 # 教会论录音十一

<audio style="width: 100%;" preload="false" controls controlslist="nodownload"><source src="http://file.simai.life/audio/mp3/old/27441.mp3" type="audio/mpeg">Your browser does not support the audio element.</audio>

---

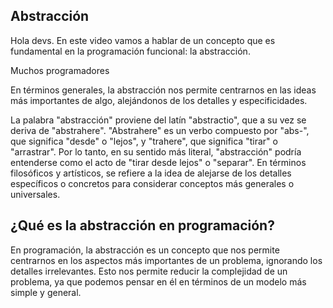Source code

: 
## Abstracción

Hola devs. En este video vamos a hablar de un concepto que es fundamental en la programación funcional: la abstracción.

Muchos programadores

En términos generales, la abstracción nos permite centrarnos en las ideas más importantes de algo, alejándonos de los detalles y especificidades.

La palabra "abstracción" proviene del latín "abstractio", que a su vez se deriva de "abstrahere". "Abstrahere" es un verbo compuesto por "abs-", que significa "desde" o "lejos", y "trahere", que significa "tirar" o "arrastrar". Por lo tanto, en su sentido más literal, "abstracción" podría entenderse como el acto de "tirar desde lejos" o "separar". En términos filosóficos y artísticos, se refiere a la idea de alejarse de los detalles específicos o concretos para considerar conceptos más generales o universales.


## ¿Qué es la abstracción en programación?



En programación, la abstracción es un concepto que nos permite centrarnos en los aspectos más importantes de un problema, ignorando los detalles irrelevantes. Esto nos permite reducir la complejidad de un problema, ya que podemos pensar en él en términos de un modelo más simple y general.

EXERCISE >> The required answer is the exact run of lines above starting at the line with "Muchos programadores" and ending at the line with "En programación, la", with both ends present.

RESULT OF THE TASK >>
Muchos programadores

En términos generales, la abstracción nos permite centrarnos en las ideas más importantes de algo, alejándonos de los detalles y especificidades.

La palabra "abstracción" proviene del latín "abstractio", que a su vez se deriva de "abstrahere". "Abstrahere" es un verbo compuesto por "abs-", que significa "desde" o "lejos", y "trahere", que significa "tirar" o "arrastrar". Por lo tanto, en su sentido más literal, "abstracción" podría entenderse como el acto de "tirar desde lejos" o "separar". En términos filosóficos y artísticos, se refiere a la idea de alejarse de los detalles específicos o concretos para considerar conceptos más generales o universales.


## ¿Qué es la abstracción en programación?



En programación, la abstracción es un concepto que nos permite centrarnos en los aspectos más importantes de un problema, ignorando los detalles irrelevantes. Esto nos permite reducir la complejidad de un problema, ya que podemos pensar en él en términos de un modelo más simple y general.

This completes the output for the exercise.